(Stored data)

_ _ _

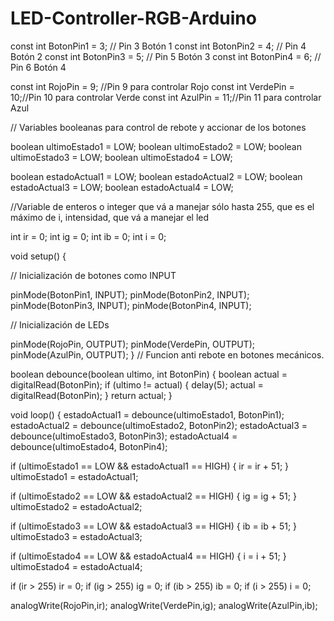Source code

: LED-Controller-RGB-Arduino
==========================
const int BotonPin1 = 3; // Pin 3 Botón 1
const int BotonPin2 = 4; // Pin 4 Botón 2
const int BotonPin3 = 5; // Pin 5 Botón 3
const int BotonPin4 = 6; // Pin 6 Botón 4

const int RojoPin = 9;  //Pin 9 para controlar Rojo
const int VerdePin = 10;//Pin 10 para controlar Verde
const int AzulPin = 11;//Pin 11 para controlar Azul

 // Variables booleanas para control de rebote y accionar de los botones

boolean ultimoEstado1 = LOW;
boolean ultimoEstado2 = LOW;
boolean ultimoEstado3 = LOW;
boolean ultimoEstado4 = LOW;

boolean estadoActual1 = LOW;
boolean estadoActual2 = LOW;
boolean estadoActual3 = LOW;
boolean estadoActual4 = LOW;

//Variable de enteros o integer que vá a manejar sólo hasta 255, que es el máximo de i, intensidad, que vá a manejar el led

int ir = 0;
int ig = 0;
int ib = 0;
int i = 0;

void setup() {

// Inicialización de botones como INPUT
  
  pinMode(BotonPin1, INPUT);
  pinMode(BotonPin2, INPUT);
  pinMode(BotonPin3, INPUT);
  pinMode(BotonPin4, INPUT);
  
// Inicialización de LEDs
  
  pinMode(RojoPin, OUTPUT);
  pinMode(VerdePin, OUTPUT);
  pinMode(AzulPin, OUTPUT);
}
// Funcion anti rebote en botones mecánicos.

boolean debounce(boolean ultimo, int BotonPin)
{
  boolean actual = digitalRead(BotonPin);
  if (ultimo != actual)
  {
    delay(5);
    actual = digitalRead(BotonPin);
  }
  return actual;
}

void loop()
{
  estadoActual1 = debounce(ultimoEstado1, BotonPin1);
  estadoActual2 = debounce(ultimoEstado2, BotonPin2);
  estadoActual3 = debounce(ultimoEstado3, BotonPin3);
  estadoActual4 = debounce(ultimoEstado4, BotonPin4);
  
  if (ultimoEstado1 == LOW && estadoActual1 == HIGH)
  {
    ir = ir + 51;
  }
  ultimoEstado1 = estadoActual1;
  
  if (ultimoEstado2 == LOW && estadoActual2 == HIGH)
  {
    ig = ig + 51;
  }
  ultimoEstado2 = estadoActual2;
  
  if (ultimoEstado3 == LOW && estadoActual3 == HIGH)
  {
    ib = ib + 51;
  }
  ultimoEstado3 = estadoActual3;
  
  if (ultimoEstado4 == LOW && estadoActual4 == HIGH)
  {
    i = i + 51;
  }
  ultimoEstado4 = estadoActual4;
  
  if (ir > 255) ir = 0;
  if (ig > 255) ig = 0;
  if (ib > 255) ib = 0;
  if (i > 255) i = 0;
  
  analogWrite(RojoPin,ir);
  analogWrite(VerdePin,ig);
  analogWrite(AzulPin,ib);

_ _ _

Exercise prompt:
Leave out the pictures; repeat the data exactly.

Result of this task:
Source code

: LED-Controller-RGB-Arduino
==========================
const int BotonPin1 = 3; // Pin 3 Botón 1
const int BotonPin2 = 4; // Pin 4 Botón 2
const int BotonPin3 = 5; // Pin 5 Botón 3
const int BotonPin4 = 6; // Pin 6 Botón 4

const int RojoPin = 9;  //Pin 9 para controlar Rojo
const int VerdePin = 10;//Pin 10 para controlar Verde
const int AzulPin = 11;//Pin 11 para controlar Azul

 // Variables booleanas para control de rebote y accionar de los botones

boolean ultimoEstado1 = LOW;
boolean ultimoEstado2 = LOW;
boolean ultimoEstado3 = LOW;
boolean ultimoEstado4 = LOW;

boolean estadoActual1 = LOW;
boolean estadoActual2 = LOW;
boolean estadoActual3 = LOW;
boolean estadoActual4 = LOW;

//Variable de enteros o integer que vá a manejar sólo hasta 255, que es el máximo de i, intensidad, que vá a manejar el led

int ir = 0;
int ig = 0;
int ib = 0;
int i = 0;

void setup() {

// Inicialización de botones como INPUT
  
  pinMode(BotonPin1, INPUT);
  pinMode(BotonPin2, INPUT);
  pinMode(BotonPin3, INPUT);
  pinMode(BotonPin4, INPUT);
  
// Inicialización de LEDs
  
  pinMode(RojoPin, OUTPUT);
  pinMode(VerdePin, OUTPUT);
  pinMode(AzulPin, OUTPUT);
}
// Funcion anti rebote en botones mecánicos.

boolean debounce(boolean ultimo, int BotonPin)
{
  boolean actual = digitalRead(BotonPin);
  if (ultimo != actual)
  {
    delay(5);
    actual = digitalRead(BotonPin);
  }
  return actual;
}

void loop()
{
  estadoActual1 = debounce(ultimoEstado1, BotonPin1);
  estadoActual2 = debounce(ultimoEstado2, BotonPin2);
  estadoActual3 = debounce(ultimoEstado3, BotonPin3);
  estadoActual4 = debounce(ultimoEstado4, BotonPin4);
  
  if (ultimoEstado1 == LOW && estadoActual1 == HIGH)
  {
    ir = ir + 51;
  }
  ultimoEstado1 = estadoActual1;
  
  if (ultimoEstado2 == LOW && estadoActual2 == HIGH)
  {
    ig = ig + 51;
  }
  ultimoEstado2 = estadoActual2;
  
  if (ultimoEstado3 == LOW && estadoActual3 == HIGH)
  {
    ib = ib + 51;
  }
  ultimoEstado3 = estadoActual3;
  
  if (ultimoEstado4 == LOW && estadoActual4 == HIGH)
  {
    i = i + 51;
  }
  ultimoEstado4 = estadoActual4;
  
  if (ir > 255) ir = 0;
  if (ig > 255) ig = 0;
  if (ib > 255) ib = 0;
  if (i > 255) i = 0;
  
  analogWrite(RojoPin,ir);
  analogWrite(VerdePin,ig);
  analogWrite(AzulPin,ib);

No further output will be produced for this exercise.